> [INSTRUCTIONS FOR THE TASK]
Your output is one number, the count of lines in the listing below that hold the word "posters".

> [DATASET EXTRACT]
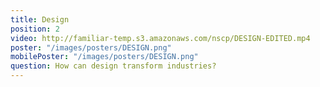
 ```yaml
---
title: Design
position: 2
video: http://familiar-temp.s3.amazonaws.com/nscp/DESIGN-EDITED.mp4
poster: "/images/posters/DESIGN.png"
mobilePoster: "/images/posters/DESIGN.png"
question: How can design transform industries?
---
```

> [ANSWER SPACE]
2